Republicans are offering more ambiguous excuses, fairy tales (e.g. no macroeconomic numbers support as it doesn’t have any big positive economic impact other than record debt, so extremists hand wave w/ a lot of personal anecdotal stories), and try to share the blame even though Dems’ no power, and GOP’s no cohunes to own up to their 7 straight years of failures. They are the ones that want to continue the same ol’ tax cutting dogma of the last 7 years, debt-financed w/ love to China; now they own our $1.48 trillion tab to show for it.

We’ve two terms of way out of balance economic non-policies: debt-funded tax cuts for the top 1% to record spending we or our children don’t have anything to pay back with, in our or their lifetimes. Now with burst-bubbled credit markets and financial sector band-aid as dried up as worn out Arizona desert prunes, root problems are now coming to surface.

Enough.

http://www.msnbc.msn.com/id/26546938

Bleak jobs data keep economy at center stage - Jobless rate spikes to 6.1%, pressuring candidates to address economy

Job losses are expected to continue for the remainder of the year, according to Joel Prakken, chairman of Macroeconomic Advisers.

“We do view the economy as facing very significant challenges in the second half of the year,” he said, “particularly the consumer sector where house prices are still falling, equity prices are low, gasoline prices, while falling recently, are still high, and labor income, given these employment reports, is falling.”

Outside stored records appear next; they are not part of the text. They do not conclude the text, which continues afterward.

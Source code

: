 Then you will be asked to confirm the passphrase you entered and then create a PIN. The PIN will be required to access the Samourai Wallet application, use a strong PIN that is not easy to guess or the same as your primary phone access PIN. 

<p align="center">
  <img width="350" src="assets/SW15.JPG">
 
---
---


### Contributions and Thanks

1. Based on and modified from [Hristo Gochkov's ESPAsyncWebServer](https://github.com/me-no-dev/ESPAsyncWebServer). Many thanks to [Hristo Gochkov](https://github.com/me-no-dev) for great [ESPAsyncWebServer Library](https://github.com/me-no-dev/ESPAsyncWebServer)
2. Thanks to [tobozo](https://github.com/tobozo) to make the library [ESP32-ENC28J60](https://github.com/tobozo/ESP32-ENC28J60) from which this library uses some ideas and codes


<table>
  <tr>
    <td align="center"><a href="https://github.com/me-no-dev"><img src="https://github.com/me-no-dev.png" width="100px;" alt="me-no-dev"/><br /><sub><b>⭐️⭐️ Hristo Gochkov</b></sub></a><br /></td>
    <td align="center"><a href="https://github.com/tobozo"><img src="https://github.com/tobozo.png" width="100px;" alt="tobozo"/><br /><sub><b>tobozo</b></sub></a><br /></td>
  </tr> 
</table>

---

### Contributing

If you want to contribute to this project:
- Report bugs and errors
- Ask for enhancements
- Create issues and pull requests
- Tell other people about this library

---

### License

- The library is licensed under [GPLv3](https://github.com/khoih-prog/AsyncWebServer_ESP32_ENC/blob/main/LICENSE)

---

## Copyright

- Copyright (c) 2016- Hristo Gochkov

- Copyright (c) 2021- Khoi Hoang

So far this year, the economy has held up surprisingly well, given all the headwinds.

One reason may be the continued gains in productivity of American workers. The Labor Department reported Thursday that in the second quarter productivity rose at an annual rate of 4.3 percent.

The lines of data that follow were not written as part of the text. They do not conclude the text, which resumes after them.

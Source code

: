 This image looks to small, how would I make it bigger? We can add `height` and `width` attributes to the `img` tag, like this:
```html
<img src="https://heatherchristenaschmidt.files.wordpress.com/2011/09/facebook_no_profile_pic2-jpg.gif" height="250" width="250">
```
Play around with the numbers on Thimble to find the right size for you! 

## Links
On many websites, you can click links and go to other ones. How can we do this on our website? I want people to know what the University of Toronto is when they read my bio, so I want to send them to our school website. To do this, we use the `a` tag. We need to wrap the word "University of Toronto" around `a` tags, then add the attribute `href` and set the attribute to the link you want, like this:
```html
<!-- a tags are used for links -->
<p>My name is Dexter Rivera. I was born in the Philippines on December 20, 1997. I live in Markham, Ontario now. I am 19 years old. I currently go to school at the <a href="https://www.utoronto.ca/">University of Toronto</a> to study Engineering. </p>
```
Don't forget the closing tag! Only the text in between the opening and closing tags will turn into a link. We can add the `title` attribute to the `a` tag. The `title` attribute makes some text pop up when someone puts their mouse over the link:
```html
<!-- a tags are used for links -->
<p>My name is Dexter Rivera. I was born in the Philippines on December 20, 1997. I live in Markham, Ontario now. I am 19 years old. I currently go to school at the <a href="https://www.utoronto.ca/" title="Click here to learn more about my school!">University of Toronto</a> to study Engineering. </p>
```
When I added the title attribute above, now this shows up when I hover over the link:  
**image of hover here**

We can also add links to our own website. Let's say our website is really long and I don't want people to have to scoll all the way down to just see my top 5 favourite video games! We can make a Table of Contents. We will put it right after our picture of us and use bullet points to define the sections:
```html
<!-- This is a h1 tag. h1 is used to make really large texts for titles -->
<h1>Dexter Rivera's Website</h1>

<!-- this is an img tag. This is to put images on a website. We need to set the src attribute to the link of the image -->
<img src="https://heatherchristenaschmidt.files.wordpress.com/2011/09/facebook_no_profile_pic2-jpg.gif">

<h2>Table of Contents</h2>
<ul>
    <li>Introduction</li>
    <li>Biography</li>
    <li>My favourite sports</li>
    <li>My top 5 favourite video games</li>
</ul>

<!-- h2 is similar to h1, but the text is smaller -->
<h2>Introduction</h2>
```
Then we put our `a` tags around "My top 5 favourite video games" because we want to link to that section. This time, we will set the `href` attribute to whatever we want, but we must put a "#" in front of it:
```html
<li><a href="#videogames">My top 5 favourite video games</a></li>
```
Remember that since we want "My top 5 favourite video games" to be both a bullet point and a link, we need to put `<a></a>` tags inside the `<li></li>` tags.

But it’s not great news for American workers who are, in effect, working harder for the same wages. In fact, the report showed than unit labor costs fell a half-percent in the second quarter. The number of hours worked shrank by 0.8 percent, and wages, when adjusted for inflation, fell by 1.3 percent. That helps explain why, even as the economy has been able to post weak growth this year, American workers feel like they’re losing ground.

[Is America’s promise now really to expect more productive work and to expect and get less in return?]